Hi, I’m a regular poster to these boards but have such a horrible problem that has just arisen in my life, I am too embarrassed to go by my regular username so created this account to address it. If I’m not allowed to create a new account for situations such as this, apologies to mods and please delete if necessary.
I have 2 young children, and every Saturday my husband’s grandparents take them for the day to their house. They have little going on in their life, and have said to me that their only joy is having the grandchildren, both under age 5, to visit. They also have a son who lives at home, who has an alcohol problem, as in, every weekend he binge drinks himself into a stupor, Friday, Saturday and Sunday night. But we have just found out that this son, who is in his early thirties, is also a regular visitor to brothels. It makes my skin crawl to even say it. He has a very secretive personality, we only found out by chance, but it’s definitely going on. As I said, he is secretive about everything, his work, everything - I would wonder if he is even taking drugs, but have no evidence that he is.
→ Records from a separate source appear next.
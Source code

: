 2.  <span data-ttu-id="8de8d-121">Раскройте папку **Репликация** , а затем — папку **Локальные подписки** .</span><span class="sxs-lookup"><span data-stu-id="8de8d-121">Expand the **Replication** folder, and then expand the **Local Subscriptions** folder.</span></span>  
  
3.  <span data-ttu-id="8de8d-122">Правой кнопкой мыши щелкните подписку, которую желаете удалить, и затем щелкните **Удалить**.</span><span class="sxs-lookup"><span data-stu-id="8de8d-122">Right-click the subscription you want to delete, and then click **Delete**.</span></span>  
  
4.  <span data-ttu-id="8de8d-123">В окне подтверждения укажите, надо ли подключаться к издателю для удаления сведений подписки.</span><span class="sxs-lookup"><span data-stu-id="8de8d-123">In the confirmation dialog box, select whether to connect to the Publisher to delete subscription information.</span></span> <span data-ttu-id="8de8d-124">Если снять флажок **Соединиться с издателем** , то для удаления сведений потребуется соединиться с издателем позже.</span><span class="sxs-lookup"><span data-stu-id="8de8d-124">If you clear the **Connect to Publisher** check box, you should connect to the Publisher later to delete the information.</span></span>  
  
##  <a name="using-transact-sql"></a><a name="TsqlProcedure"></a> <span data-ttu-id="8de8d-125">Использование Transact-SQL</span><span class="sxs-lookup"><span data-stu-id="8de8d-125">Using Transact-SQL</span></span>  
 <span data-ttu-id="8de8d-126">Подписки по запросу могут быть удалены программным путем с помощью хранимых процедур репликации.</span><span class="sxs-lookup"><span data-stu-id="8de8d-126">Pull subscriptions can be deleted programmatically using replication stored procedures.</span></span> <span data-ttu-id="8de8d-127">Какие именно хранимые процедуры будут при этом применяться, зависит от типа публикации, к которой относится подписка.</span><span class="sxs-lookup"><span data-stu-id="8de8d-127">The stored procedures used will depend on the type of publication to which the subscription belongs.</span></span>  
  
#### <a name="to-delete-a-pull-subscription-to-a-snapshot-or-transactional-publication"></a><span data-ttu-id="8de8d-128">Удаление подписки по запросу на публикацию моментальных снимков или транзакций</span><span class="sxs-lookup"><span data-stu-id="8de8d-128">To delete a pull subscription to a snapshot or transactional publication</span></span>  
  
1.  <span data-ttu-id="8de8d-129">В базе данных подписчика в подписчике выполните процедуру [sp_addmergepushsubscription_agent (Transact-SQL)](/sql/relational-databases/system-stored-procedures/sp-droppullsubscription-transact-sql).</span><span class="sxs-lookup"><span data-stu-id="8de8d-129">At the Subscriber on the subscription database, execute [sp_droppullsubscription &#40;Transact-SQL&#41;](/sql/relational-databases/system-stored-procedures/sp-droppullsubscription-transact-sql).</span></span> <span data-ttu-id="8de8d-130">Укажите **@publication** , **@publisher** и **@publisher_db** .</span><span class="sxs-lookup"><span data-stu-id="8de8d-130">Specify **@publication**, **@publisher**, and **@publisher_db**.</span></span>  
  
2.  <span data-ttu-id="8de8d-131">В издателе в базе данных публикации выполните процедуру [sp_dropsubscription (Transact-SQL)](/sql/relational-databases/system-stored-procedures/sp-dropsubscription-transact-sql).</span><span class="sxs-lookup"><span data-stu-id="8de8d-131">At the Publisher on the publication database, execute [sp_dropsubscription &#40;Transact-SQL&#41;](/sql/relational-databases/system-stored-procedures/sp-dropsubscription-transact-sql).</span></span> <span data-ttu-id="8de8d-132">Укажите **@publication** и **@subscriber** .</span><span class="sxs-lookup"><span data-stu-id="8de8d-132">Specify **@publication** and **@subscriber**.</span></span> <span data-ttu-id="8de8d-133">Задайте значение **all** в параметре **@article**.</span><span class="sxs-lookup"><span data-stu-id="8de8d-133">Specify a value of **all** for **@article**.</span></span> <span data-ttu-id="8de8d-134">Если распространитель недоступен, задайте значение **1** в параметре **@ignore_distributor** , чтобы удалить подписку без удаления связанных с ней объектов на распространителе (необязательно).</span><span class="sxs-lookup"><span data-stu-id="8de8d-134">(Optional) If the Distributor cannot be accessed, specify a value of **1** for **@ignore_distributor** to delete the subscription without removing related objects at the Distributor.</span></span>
The parents have swept his drink problem under the carpet for over a decade now. The family are very bad communicators in general. But the thought of my children going there every weekend for a day visit creeps me out now because about half the time he is there. I know that being a regular with brothels does not make him a paedophile, but I just get this feeling that if he has crossed the line of what is acceptable already in this domain, I just do not trust him near my little girl. Maybe society has made me hyper paranoid about this, maybe the 2 are completely unrelated.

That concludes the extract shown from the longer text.